START Data provided

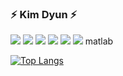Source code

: ### ⚡ Kim Dyun ⚡

<img src="https://img.shields.io/badge/Python-3776AB?style=round-square"/>
<img src="https://img.shields.io/badge/C-A8B9CC?style=flat-square&logo=C&logoColor=Black"/>
<img src="https://img.shields.io/badge/C++-00599C?style=flat-square&logo=C++&logoColor=White"/>
<img src="https://img.shields.io/badge/JavaScript-F7DF1E?style=flat-square&logo=JavaScript&logoColor=Black"/>
<img src="https://img.shields.io/badge/HTML5-E34F26?style=flat-square&logo=HTML5&logoColor=White"/>
<img src="https://img.shields.io/badge/CSS3-1572B6?style=flat-square&logo=CSS3&logoColor=White"/>
matlab

[![Top Langs](https://github-readme-stats.vercel.app/api/top-langs/?username=anuraghazra&layout=compact)](https://github.com/anuraghazra/github-readme-stats)
<!--
**KimDyun/KimDyun** is a ✨ _special_ ✨ repository because its `README.md` (this file) appears on your GitHub profile.

Here are some ideas to get you started:

- 🔭 I’m currently working on ...
- 🌱 I’m currently learning ...
- 👯 I’m looking to collaborate on ...
- 🤔 I’m looking for help with ...
- 💬 Ask me about ...
- 📫 How to reach me: ...
- 😄 Pronouns: ...
- ⚡ Fun fact: ...
-->

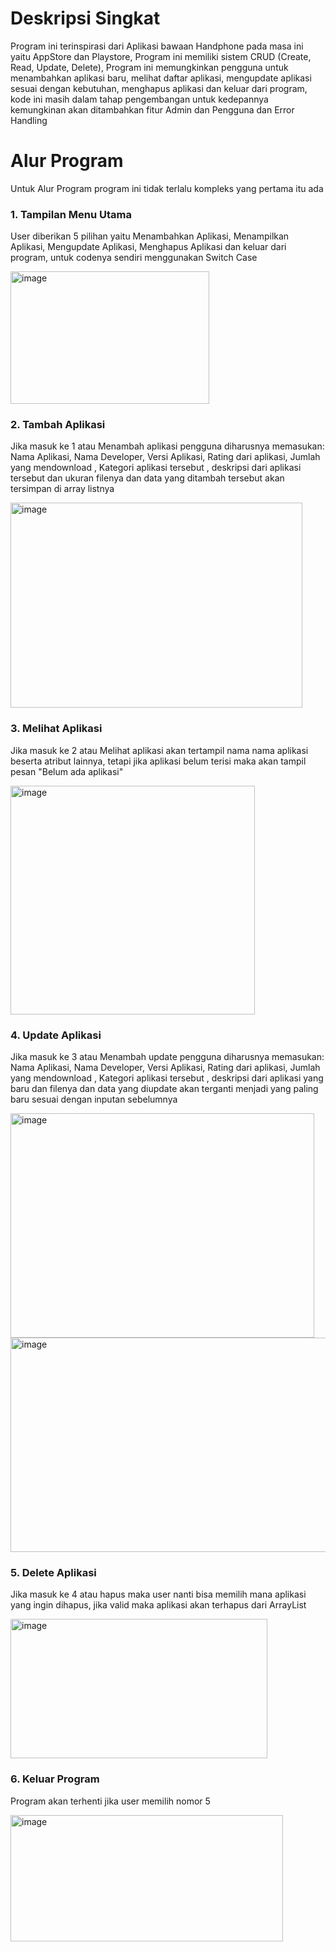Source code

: # Deskripsi Singkat
Program ini terinspirasi dari Aplikasi bawaan Handphone pada masa ini yaitu AppStore dan Playstore, Program ini memiliki sistem CRUD (Create, Read, Update, Delete), Program ini memungkinkan pengguna untuk menambahkan aplikasi baru, melihat daftar aplikasi, mengupdate aplikasi sesuai dengan kebutuhan, menghapus aplikasi dan keluar dari program, kode ini masih dalam tahap pengembangan untuk kedepannya kemungkinan akan ditambahkan fitur Admin dan Pengguna dan Error Handling
# Alur Program 
Untuk Alur Program program ini tidak terlalu kompleks yang pertama itu ada 

### 1. Tampilan Menu Utama
User diberikan 5 pilihan yaitu Menambahkan Aplikasi, Menampilkan Aplikasi, Mengupdate Aplikasi, Menghapus Aplikasi dan keluar dari program, untuk codenya sendiri menggunakan Switch Case 

<img width="318" height="212" alt="image" src="https://github.com/user-attachments/assets/b831e804-6fcf-4283-ba17-670ebd6d2229" />

### 2. Tambah Aplikasi
Jika masuk ke 1 atau Menambah aplikasi pengguna diharusnya memasukan: Nama Aplikasi, Nama Developer, Versi Aplikasi, Rating dari aplikasi, Jumlah yang mendownload , Kategori aplikasi tersebut , deskripsi dari aplikasi tersebut dan ukuran filenya dan data yang ditambah tersebut akan tersimpan di array listnya

<img width="467" height="328" alt="image" src="https://github.com/user-attachments/assets/e9c24356-5112-40ad-b973-26ab4bf11d03" />

### 3. Melihat Aplikasi
Jika masuk ke 2 atau Melihat aplikasi akan tertampil nama nama aplikasi beserta atribut lainnya, tetapi jika aplikasi belum terisi maka akan tampil pesan "Belum ada aplikasi"

<img width="391" height="366" alt="image" src="https://github.com/user-attachments/assets/0a23e10b-bc57-404f-8316-ec71cd8b4cae" />

### 4. Update Aplikasi
Jika masuk ke 3 atau Menambah update pengguna diharusnya memasukan: Nama Aplikasi, Nama Developer, Versi Aplikasi, Rating dari aplikasi, Jumlah yang mendownload , Kategori aplikasi tersebut , deskripsi dari aplikasi yang baru dan filenya dan data yang diupdate  akan terganti menjadi yang paling baru sesuai dengan inputan sebelumnya

<img width="486" height="359" alt="image" src="https://github.com/user-attachments/assets/957598f4-db22-43f9-969c-faa1b1d0e229" />
<img width="520" height="343" alt="image" src="https://github.com/user-attachments/assets/ab715980-319c-415b-b285-2db4405e5558" />



### 5. Delete Aplikasi 
Jika masuk ke 4 atau hapus maka user nanti bisa memilih mana aplikasi yang ingin dihapus, jika valid maka aplikasi akan terhapus dari ArrayList

<img width="411" height="223" alt="image" src="https://github.com/user-attachments/assets/3d39a5a6-0790-471b-aa27-281d1dd308cb" />

### 6. Keluar Program
Program akan terhenti jika user memilih nomor 5

<img width="436" height="202" alt="image" src="https://github.com/user-attachments/assets/5a429fe7-36bb-473f-9caf-d9e7c41251a4" />

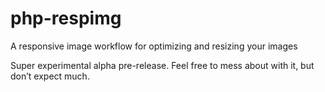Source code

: # php-respimg

A responsive image workflow for optimizing and resizing your images

Super experimental alpha pre-release. Feel free to mess about with it, but don’t expect much.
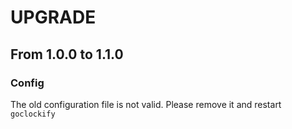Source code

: # UPGRADE

## From 1.0.0 to 1.1.0

### Config

The old configuration file is not valid. Please remove it and restart `goclockify`
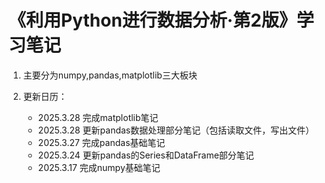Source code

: # 《利用Python进行数据分析·第2版》学习笔记
1. 主要分为numpy,pandas,matplotlib三大板块
2. 更新日历：
   
   * 2025.3.28 完成matplotlib笔记
   * 2025.3.28 更新pandas数据处理部分笔记（包括读取文件，写出文件）
   * 2025.3.27 完成pandas基础笔记
   * 2025.3.24 更新pandas的Series和DataFrame部分笔记
   * 2025.3.17 完成numpy基础笔记
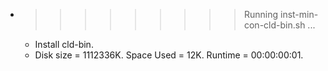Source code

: * >>>>>>>>> Running inst-min-con-cld-bin.sh ...
  * Install cld-bin.
  * Disk size = 1112336K. Space Used = 12K. Runtime = 00:00:00:01.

END Data provided

Pictures aside, restate all of the entries exactly.

Source code

: ### ⚡ Kim Dyun ⚡

<img src="https://img.shields.io/badge/Python-3776AB?style=round-square"/>
<img src="https://img.shields.io/badge/C-A8B9CC?style=flat-square&logo=C&logoColor=Black"/>
<img src="https://img.shields.io/badge/C++-00599C?style=flat-square&logo=C++&logoColor=White"/>
<img src="https://img.shields.io/badge/JavaScript-F7DF1E?style=flat-square&logo=JavaScript&logoColor=Black"/>
<img src="https://img.shields.io/badge/HTML5-E34F26?style=flat-square&logo=HTML5&logoColor=White"/>
<img src="https://img.shields.io/badge/CSS3-1572B6?style=flat-square&logo=CSS3&logoColor=White"/>
matlab

[![Top Langs](https://github-readme-stats.vercel.app/api/top-langs/?username=anuraghazra&layout=compact)](https://github.com/anuraghazra/github-readme-stats)
<!--
**KimDyun/KimDyun** is a ✨ _special_ ✨ repository because its `README.md` (this file) appears on your GitHub profile.

Here are some ideas to get you started:

- 🔭 I’m currently working on ...
- 🌱 I’m currently learning ...
- 👯 I’m looking to collaborate on ...
- 🤔 I’m looking for help with ...
- 💬 Ask me about ...
- 📫 How to reach me: ...
- 😄 Pronouns: ...
- ⚡ Fun fact: ...
-->

Source code

: # Deskripsi Singkat
Program ini terinspirasi dari Aplikasi bawaan Handphone pada masa ini yaitu AppStore dan Playstore, Program ini memiliki sistem CRUD (Create, Read, Update, Delete), Program ini memungkinkan pengguna untuk menambahkan aplikasi baru, melihat daftar aplikasi, mengupdate aplikasi sesuai dengan kebutuhan, menghapus aplikasi dan keluar dari program, kode ini masih dalam tahap pengembangan untuk kedepannya kemungkinan akan ditambahkan fitur Admin dan Pengguna dan Error Handling
# Alur Program 
Untuk Alur Program program ini tidak terlalu kompleks yang pertama itu ada 

### 1. Tampilan Menu Utama
User diberikan 5 pilihan yaitu Menambahkan Aplikasi, Menampilkan Aplikasi, Mengupdate Aplikasi, Menghapus Aplikasi dan keluar dari program, untuk codenya sendiri menggunakan Switch Case 

<img width="318" height="212" alt="image" src="https://github.com/user-attachments/assets/b831e804-6fcf-4283-ba17-670ebd6d2229" />

### 2. Tambah Aplikasi
Jika masuk ke 1 atau Menambah aplikasi pengguna diharusnya memasukan: Nama Aplikasi, Nama Developer, Versi Aplikasi, Rating dari aplikasi, Jumlah yang mendownload , Kategori aplikasi tersebut , deskripsi dari aplikasi tersebut dan ukuran filenya dan data yang ditambah tersebut akan tersimpan di array listnya

<img width="467" height="328" alt="image" src="https://github.com/user-attachments/assets/e9c24356-5112-40ad-b973-26ab4bf11d03" />

### 3. Melihat Aplikasi
Jika masuk ke 2 atau Melihat aplikasi akan tertampil nama nama aplikasi beserta atribut lainnya, tetapi jika aplikasi belum terisi maka akan tampil pesan "Belum ada aplikasi"

<img width="391" height="366" alt="image" src="https://github.com/user-attachments/assets/0a23e10b-bc57-404f-8316-ec71cd8b4cae" />

### 4. Update Aplikasi
Jika masuk ke 3 atau Menambah update pengguna diharusnya memasukan: Nama Aplikasi, Nama Developer, Versi Aplikasi, Rating dari aplikasi, Jumlah yang mendownload , Kategori aplikasi tersebut , deskripsi dari aplikasi yang baru dan filenya dan data yang diupdate  akan terganti menjadi yang paling baru sesuai dengan inputan sebelumnya

<img width="486" height="359" alt="image" src="https://github.com/user-attachments/assets/957598f4-db22-43f9-969c-faa1b1d0e229" />
<img width="520" height="343" alt="image" src="https://github.com/user-attachments/assets/ab715980-319c-415b-b285-2db4405e5558" />



### 5. Delete Aplikasi 
Jika masuk ke 4 atau hapus maka user nanti bisa memilih mana aplikasi yang ingin dihapus, jika valid maka aplikasi akan terhapus dari ArrayList

<img width="411" height="223" alt="image" src="https://github.com/user-attachments/assets/3d39a5a6-0790-471b-aa27-281d1dd308cb" />

### 6. Keluar Program
Program akan terhenti jika user memilih nomor 5

<img width="436" height="202" alt="image" src="https://github.com/user-attachments/assets/5a429fe7-36bb-473f-9caf-d9e7c41251a4" />

Source code

: # php-respimg

A responsive image workflow for optimizing and resizing your images

Super experimental alpha pre-release. Feel free to mess about with it, but don’t expect much.
Source code

: # UPGRADE

## From 1.0.0 to 1.1.0

### Config

The old configuration file is not valid. Please remove it and restart `goclockify`
Source code

: # 《利用Python进行数据分析·第2版》学习笔记
1. 主要分为numpy,pandas,matplotlib三大板块
2. 更新日历：
   
   * 2025.3.28 完成matplotlib笔记
   * 2025.3.28 更新pandas数据处理部分笔记（包括读取文件，写出文件）
   * 2025.3.27 完成pandas基础笔记
   * 2025.3.24 更新pandas的Series和DataFrame部分笔记
   * 2025.3.17 完成numpy基础笔记
Source code

: * >>>>>>>>> Running inst-min-con-cld-bin.sh ...
  * Install cld-bin.
  * Disk size = 1112336K. Space Used = 12K. Runtime = 00:00:00:01.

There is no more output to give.